**Material to process**
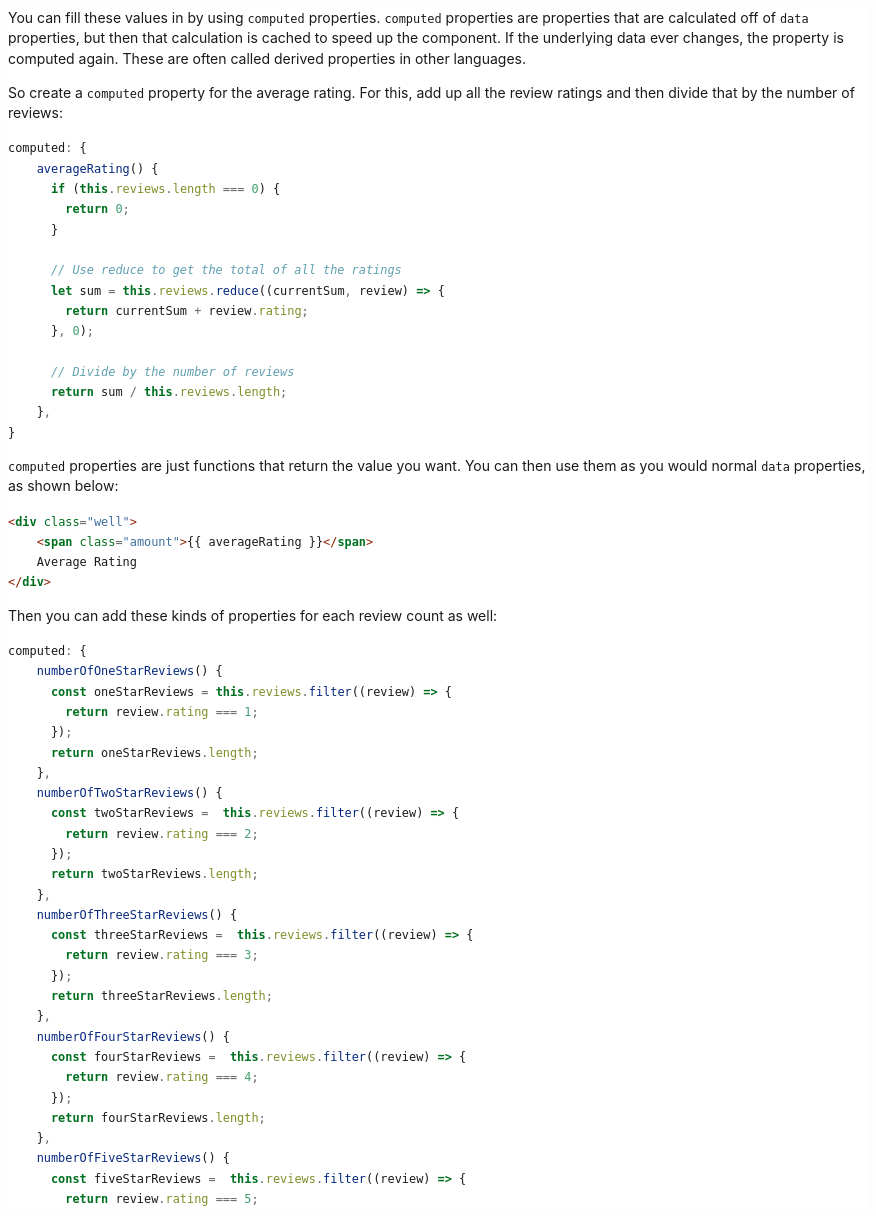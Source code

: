 You can fill these values in by using `computed` properties. `computed` properties are properties that are calculated off of `data` properties, but then that calculation is cached to speed up the component. If the underlying data ever changes, the property is computed again. These are often called derived properties in other languages.

So create a `computed` property for the average rating. For this, add up all the review ratings and then divide that by the number of reviews:

``` JavaScript
computed: {
    averageRating() {
      if (this.reviews.length === 0) {
        return 0;
      }

      // Use reduce to get the total of all the ratings
      let sum = this.reviews.reduce((currentSum, review) => {
        return currentSum + review.rating;
      }, 0);

      // Divide by the number of reviews
      return sum / this.reviews.length;
    },
}
```

`computed` properties are just functions that return the value you want. You can then use them as you would normal `data` properties, as shown below:

``` HTML
<div class="well">
    <span class="amount">{{ averageRating }}</span>
    Average Rating
</div>
```

Then you can add these kinds of properties for each review count as well:

``` JavaScript
computed: {
    numberOfOneStarReviews() {
      const oneStarReviews = this.reviews.filter((review) => {
        return review.rating === 1;
      });
      return oneStarReviews.length;
    },
    numberOfTwoStarReviews() {
      const twoStarReviews =  this.reviews.filter((review) => {
        return review.rating === 2;
      });
      return twoStarReviews.length;
    },
    numberOfThreeStarReviews() {
      const threeStarReviews =  this.reviews.filter((review) => {
        return review.rating === 3;
      });
      return threeStarReviews.length;
    },
    numberOfFourStarReviews() {
      const fourStarReviews =  this.reviews.filter((review) => {
        return review.rating === 4;
      });
      return fourStarReviews.length;
    },
    numberOfFiveStarReviews() {
      const fiveStarReviews =  this.reviews.filter((review) => {
        return review.rating === 5;
```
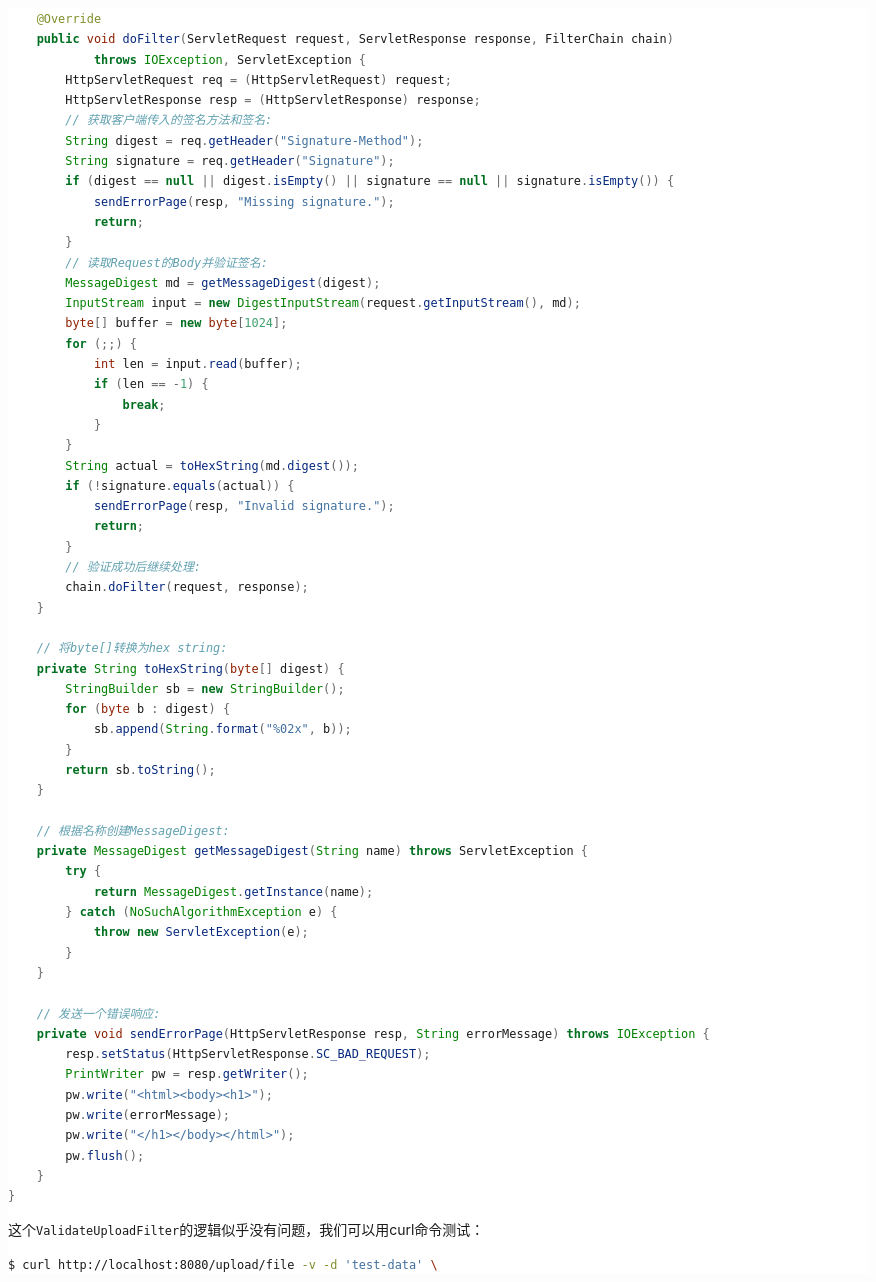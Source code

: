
 ```java
    @Override
    public void doFilter(ServletRequest request, ServletResponse response, FilterChain chain)
            throws IOException, ServletException {
        HttpServletRequest req = (HttpServletRequest) request;
        HttpServletResponse resp = (HttpServletResponse) response;
        // 获取客户端传入的签名方法和签名:
        String digest = req.getHeader("Signature-Method");
        String signature = req.getHeader("Signature");
        if (digest == null || digest.isEmpty() || signature == null || signature.isEmpty()) {
            sendErrorPage(resp, "Missing signature.");
            return;
        }
        // 读取Request的Body并验证签名:
        MessageDigest md = getMessageDigest(digest);
        InputStream input = new DigestInputStream(request.getInputStream(), md);
        byte[] buffer = new byte[1024];
        for (;;) {
            int len = input.read(buffer);
            if (len == -1) {
                break;
            }
        }
        String actual = toHexString(md.digest());
        if (!signature.equals(actual)) {
            sendErrorPage(resp, "Invalid signature.");
            return;
        }
        // 验证成功后继续处理:
        chain.doFilter(request, response);
    }

    // 将byte[]转换为hex string:
    private String toHexString(byte[] digest) {
        StringBuilder sb = new StringBuilder();
        for (byte b : digest) {
            sb.append(String.format("%02x", b));
        }
        return sb.toString();
    }

    // 根据名称创建MessageDigest:
    private MessageDigest getMessageDigest(String name) throws ServletException {
        try {
            return MessageDigest.getInstance(name);
        } catch (NoSuchAlgorithmException e) {
            throw new ServletException(e);
        }
    }

    // 发送一个错误响应:
    private void sendErrorPage(HttpServletResponse resp, String errorMessage) throws IOException {
        resp.setStatus(HttpServletResponse.SC_BAD_REQUEST);
        PrintWriter pw = resp.getWriter();
        pw.write("<html><body><h1>");
        pw.write(errorMessage);
        pw.write("</h1></body></html>");
        pw.flush();
    }
}
```
这个`ValidateUploadFilter`的逻辑似乎没有问题，我们可以用curl命令测试：
```bash
$ curl http://localhost:8080/upload/file -v -d 'test-data' \
```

**Task requirements**
Could you filter the entries above for lines holding the string "HttpServletResponse" and copy them?

**Solution**
        HttpServletResponse resp = (HttpServletResponse) response;
    private void sendErrorPage(HttpServletResponse resp, String errorMessage) throws IOException {
        resp.setStatus(HttpServletResponse.SC_BAD_REQUEST);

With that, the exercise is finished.